(TASK STATEMENT)
Given the listing below, output exactly the line containing "queues and timeouts" and every line after it through the end.

--------------------------------------------------

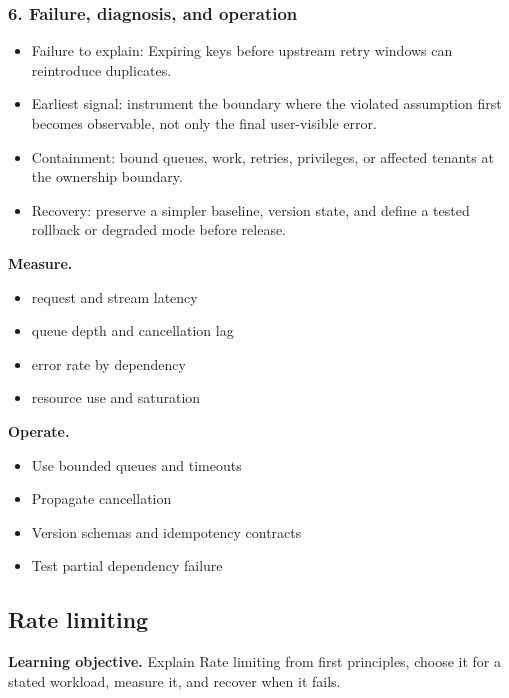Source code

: \subsubsection*{6. Failure, diagnosis, and operation}
\begin{itemize}
\item Failure to explain: Expiring keys before upstream retry windows can reintroduce duplicates.
\item Earliest signal: instrument the boundary where the violated assumption first becomes observable, not only the final user-visible error.
\item Containment: bound queues, work, retries, privileges, or affected tenants at the ownership boundary.
\item Recovery: preserve a simpler baseline, version state, and define a tested rollback or degraded mode before release.
\end{itemize}
\textbf{Measure.}\begin{itemize}
\item request and stream latency
\item queue depth and cancellation lag
\item error rate by dependency
\item resource use and saturation
\end{itemize}
\textbf{Operate.}\begin{itemize}
\item Use bounded queues and timeouts
\item Propagate cancellation
\item Version schemas and idempotency contracts
\item Test partial dependency failure
\end{itemize}
\subsection{Rate limiting}
\textbf{Learning objective.} Explain Rate limiting from first principles, choose it for a stated workload, measure it, and recover when it fails.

--------------------------------------------------

(PROBLEM SOLUTION)
\item Use bounded queues and timeouts
\item Propagate cancellation
\item Version schemas and idempotency contracts
\item Test partial dependency failure
\end{itemize}
\subsection{Rate limiting}
\textbf{Learning objective.} Explain Rate limiting from first principles, choose it for a stated workload, measure it, and recover when it fails.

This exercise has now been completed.